▶ [PROMPT]: Only the lines from the one containing "off the land" through the one containing "- Windows Projected" should be printed, exactly as they appear below, with both ends included.

▶ [EXTRACTED ENTRIES]:
◆ ◆ ◆
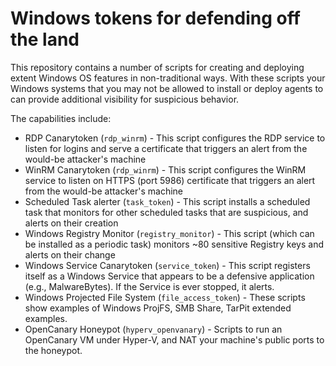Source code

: # Windows tokens for defending off the land

This repository contains a number of scripts for creating and deploying extent Windows OS features in non-traditional ways.
With these scripts your Windows systems that you may not be allowed to install or deploy agents to can provide additional 
visibility for suspicious behavior.

The capabilities include:
- RDP Canarytoken (`rdp_winrm`) - This script configures the RDP service to listen for logins and serve a certificate that triggers an alert from the would-be attacker's machine
- WinRM Canarytoken (`rdp_winrm`) - This script configures the WinRM service to listen on HTTPS (port 5986) certificate that triggers an alert from the would-be attacker's machine
- Scheduled Task alerter (`task_token`) - This script installs a scheduled task that monitors for other scheduled tasks that are suspicious, and alerts on their creation
- Windows Registry Monitor (`registry_monitor`) - This script (which can be installed as a periodic task) monitors ~80 sensitive Registry keys and alerts on their change
- Windows Service Canarytoken (`service_token`) - This script registers itself as a Windows Service that appears to be a defensive application (e.g., MalwareBytes). If the Service is ever stopped, it alerts.
- Windows Projected File System (`file_access_token`) - These scripts show examples of Windows ProjFS, SMB Share, TarPit extended examples.
- OpenCanary Honeypot (`hyperv_openvanary`) - Scripts to run an OpenCanary VM under Hyper-V, and NAT your machine's public ports to the honeypot.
◆ ◆ ◆
▶ [YOUR RESPONSE]:
: # Windows tokens for defending off the land

This repository contains a number of scripts for creating and deploying extent Windows OS features in non-traditional ways.
With these scripts your Windows systems that you may not be allowed to install or deploy agents to can provide additional 
visibility for suspicious behavior.

The capabilities include:
- RDP Canarytoken (`rdp_winrm`) - This script configures the RDP service to listen for logins and serve a certificate that triggers an alert from the would-be attacker's machine
- WinRM Canarytoken (`rdp_winrm`) - This script configures the WinRM service to listen on HTTPS (port 5986) certificate that triggers an alert from the would-be attacker's machine
- Scheduled Task alerter (`task_token`) - This script installs a scheduled task that monitors for other scheduled tasks that are suspicious, and alerts on their creation
- Windows Registry Monitor (`registry_monitor`) - This script (which can be installed as a periodic task) monitors ~80 sensitive Registry keys and alerts on their change
- Windows Service Canarytoken (`service_token`) - This script registers itself as a Windows Service that appears to be a defensive application (e.g., MalwareBytes). If the Service is ever stopped, it alerts.
- Windows Projected File System (`file_access_token`) - These scripts show examples of Windows ProjFS, SMB Share, TarPit extended examples.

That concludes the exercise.